Generally, in an illumination light source (such as an electric bulb, a fluorescent lamp, and a mercury lamp) powered by an AC power supply, lightness and darkness are repeated according to the change in luminance of the light source occurring at a double frequency of the AC power supply frequency. When under such illumination, a subject image is captured by an imaging element in which the exposure time for each line begins sequentially or by an imaging element in which the exposure time for each point begins sequentially, periodic horizontal stripes, so-called flickers, are caused in the image signal outputted from the imaging element. The period of the periodic horizontal stripes can be obtained from the drive frequency of the imaging element and the power supply frequency.
For example, since a common fluorescent lamp powered by a 50 Hz AC power supply repeats light emission at 100 Hz, the horizontal scanning (hereinafter referred to as line) frequency in the NTSC system is 15.75 kHz, and hence lightness and darkness are repeated at every 157.5 (= 1/100 sec) lines. Further, since a least common multiple between the field period ( 1/59.94 sec) and the illumination flicker period ( 1/100 sec) is 1/20 sec, the same light and dark pattern is formed every 1/20 sec, that is, about every 3 fields.
Further, since a common fluorescent lamp powered by a 60 Hz AC power supply repeats light emission at 120 Hz, lightness and darkness are repeated at every 131.3 (= 1/120 sec) lines. Further, since the deviation between the field period ( 1/59.94 sec) and the illumination flicker period ( 1/120 sec) is 16.67 μsec, the field period and the flicker period coincide with each other every 500 fields, and hence the flickers appear as horizontal stripes moving very slowly on the screen. The deterioration of image quality due to such illumination flicker becomes an obstacle to viewing.
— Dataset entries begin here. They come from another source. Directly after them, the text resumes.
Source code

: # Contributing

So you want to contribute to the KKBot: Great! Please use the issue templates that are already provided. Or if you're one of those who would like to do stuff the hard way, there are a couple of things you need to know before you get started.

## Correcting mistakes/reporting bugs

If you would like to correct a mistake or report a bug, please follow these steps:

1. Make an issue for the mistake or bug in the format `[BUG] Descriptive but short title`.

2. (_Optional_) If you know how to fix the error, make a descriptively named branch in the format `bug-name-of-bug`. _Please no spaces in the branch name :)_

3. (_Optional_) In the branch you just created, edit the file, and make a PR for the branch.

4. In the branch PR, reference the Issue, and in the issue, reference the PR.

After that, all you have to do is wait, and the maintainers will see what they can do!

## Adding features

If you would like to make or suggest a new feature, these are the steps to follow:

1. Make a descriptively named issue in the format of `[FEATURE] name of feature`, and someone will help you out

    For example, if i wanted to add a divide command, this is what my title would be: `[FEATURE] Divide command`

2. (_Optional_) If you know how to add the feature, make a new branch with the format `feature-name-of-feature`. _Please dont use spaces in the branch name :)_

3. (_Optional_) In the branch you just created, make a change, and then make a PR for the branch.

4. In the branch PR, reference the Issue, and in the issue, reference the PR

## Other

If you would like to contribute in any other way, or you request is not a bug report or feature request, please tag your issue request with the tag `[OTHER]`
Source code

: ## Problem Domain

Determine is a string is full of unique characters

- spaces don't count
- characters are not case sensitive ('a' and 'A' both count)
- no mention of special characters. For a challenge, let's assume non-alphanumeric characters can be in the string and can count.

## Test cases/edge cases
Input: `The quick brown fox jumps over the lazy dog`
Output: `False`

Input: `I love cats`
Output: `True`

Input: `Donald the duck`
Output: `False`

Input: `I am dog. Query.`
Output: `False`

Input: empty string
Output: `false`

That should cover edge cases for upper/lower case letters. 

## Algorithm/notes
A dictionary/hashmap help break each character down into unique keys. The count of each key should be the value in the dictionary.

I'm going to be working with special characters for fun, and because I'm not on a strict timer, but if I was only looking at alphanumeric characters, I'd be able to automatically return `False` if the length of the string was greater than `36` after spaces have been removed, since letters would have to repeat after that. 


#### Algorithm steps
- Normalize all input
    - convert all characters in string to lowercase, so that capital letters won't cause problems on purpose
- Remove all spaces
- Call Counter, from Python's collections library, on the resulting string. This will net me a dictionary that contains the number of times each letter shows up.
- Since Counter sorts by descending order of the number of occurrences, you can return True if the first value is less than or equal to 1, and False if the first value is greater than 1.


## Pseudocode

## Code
In order to cope with such problem, a technique is disclosed in Patent Literature 1, in which line average values are stored in a memory for each one third phase of the period between subsequent coincidences between the field period and the flicker period, and in which a reference value, from which the influence of flicker is removed, is created by averaging the average values stored in the memory, and flicker correction is performed on the basis of the reference value. Particularly, in the NTSC system affected by flicker of 60 Hz, a flicker reduction device, which is hardly affected by movement of a subject, is realized in such a manner that, when the subject is stationary, flicker correction is performed, and that, when the subject is moving, the flicker correction is not performed.